Many years ago, your correspondent was visiting his parents when the house phone rang. On the line was a stranger, who’d acquired the phone number from a very unusual source.
Six months earlier, the lady of the house had disposed of an old – and supposedly broken – Apple Mac Mini at the local recycling centre.
Yet instead of being crushed, recycled or deconstructed, it had been picked up by a self-declared tech scavenger.
He’d managed to get the computer working again, bypass Apple’s security settings (which were less rigorous than they are nowadays) and access the hard drive.
He’d successfully extracted personal data including secure webpage URLs, social media accounts – and the house phone number he’d just called.

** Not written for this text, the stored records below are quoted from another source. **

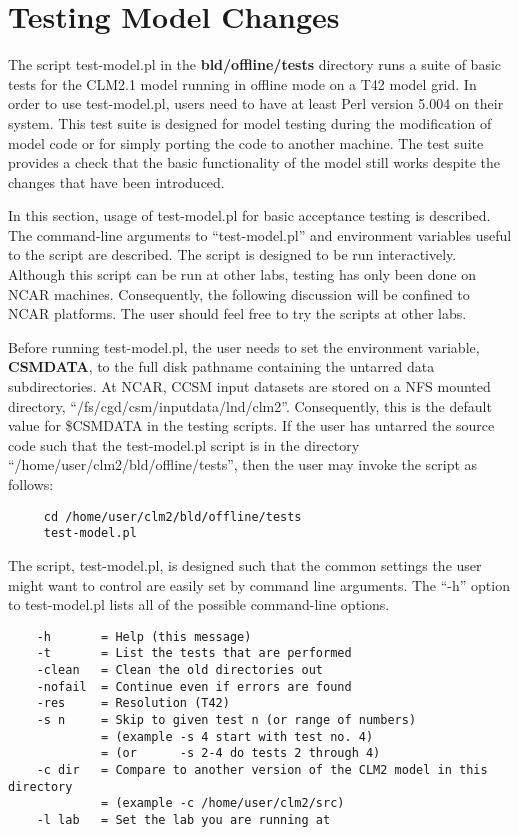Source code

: \section {Testing Model Changes}

The script test-model.pl in the {\bf bld/offline/tests} directory runs
a suite of basic tests for the CLM2.1 model running in offline mode on
a T42 model grid.  In order to use test-model.pl, users need to
have at least Perl version 5.004 on their system.  This test suite is
designed for model testing during the modification of model code or
for simply porting the code to another machine. The test suite
provides a check that the basic functionality of the model still works
despite the changes that have been introduced.

In this section, usage of test-model.pl for basic acceptance testing
is described.  The command-line arguments to ``test-model.pl'' and
environment variables useful to the script are described. The script
is designed to be run interactively.  Although this script can be run
at other labs, testing has only been done on NCAR
machines. Consequently, the following discussion will be confined to
NCAR platforms. The user should feel free to try the scripts at other
labs.

Before running test-model.pl, the user needs to set the environment
variable, {\bf CSMDATA}, to the full disk pathname containing the
untarred data subdirectories.  At NCAR, CCSM input datasets are stored
on a NFS mounted directory,
``/fs/cgd/csm/inputdata/lnd/clm2''. Consequently, this is the default
value for \$CSMDATA in the testing scripts.  If the user has untarred
the source code such that the test-model.pl script is in the directory
``/home/user/clm2/bld/offline/tests'', then the user may invoke the
script as follows:\newline

\begin{verbatim}
     cd /home/user/clm2/bld/offline/tests 
     test-model.pl 
\end{verbatim}

The script, test-model.pl, is designed such that the common settings
the user might want to control are easily set by command line
arguments. The ``-h'' option to test-model.pl lists all of the
possible command-line options. 

\begin{verbatim}
    -h       = Help (this message) 
    -t       = List the tests that are performed  
    -clean   = Clean the old directories out   
    -nofail  = Continue even if errors are found   
    -res     = Resolution (T42)
    -s n     = Skip to given test n (or range of numbers)   
             = (example -s 4 start with test no. 4)   
             = (or      -s 2-4 do tests 2 through 4)   
    -c dir   = Compare to another version of the CLM2 model in this directory   
             = (example -c /home/user/clm2/src)  
    -l lab   = Set the lab you are running at    
\end{verbatim}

This particular story has a happy ending. The scavenger was simply letting us know the information was out there, and asking what we wanted him to do.
One full factory reset later, the repaired iMac was wiped clean, and a chastened family agreed never to dispose of any electronic device without first purging it of personally identifiable information (PII).
Where do I start?
Having established the importance of deleting personal data from old devices, it’s time to consider how this is achieved in practice.
It’s not sufficient to drag items to a desktop recycle bin and empty it. Files – and useable fragments – might still be stored in the recesses of the hard drive.
Don’t assume only computers and smartphones can be pillaged for PII. Digital cameras, games consoles, tablets and even smart speakers should also be erased.
The first step is to ensure any PII you want to keep has already been removed. On a computer, this might include:
Save everything to files and folders on a replacement machine, in the cloud, on external storage media like a USB stick or a DVD-RW.
Open a few files at random to ensure they copied across without corrupting, giving you confidence to erase the originals.
Remove ejectable storage media (microSD cards, SIM cards and suchlike) from the device.
Next, log out of any accounts, websites or utilities – especially your Apple ID or Google account.
Deleting cookies helps to simplify the transition to another machine, where service providers won’t initially recognise you.
Now it’s time to perform a full factory reset on the machine – the final stage in deleting personal data from old devices.
This process varies by platform, but the results ought to be similar.
On a Windows 11 PC, search for Reset This Device. On an Android 13 tablet or smartphone, go to Settings > System > Reset options > Erase all data.
Make a cup of tea while the formatting takes place, but don’t assume a blank screen means the process is complete.
Always test the device before selling it or throwing it away, to ensure it really has been reset to factory defaults.
If the reset hasn’t worked, you might need to run it again.
Once the device is restored to factory settings, you can investigate reselling or disposing of it. The Recycle Your Electricals website offers advice regarding the latter approach.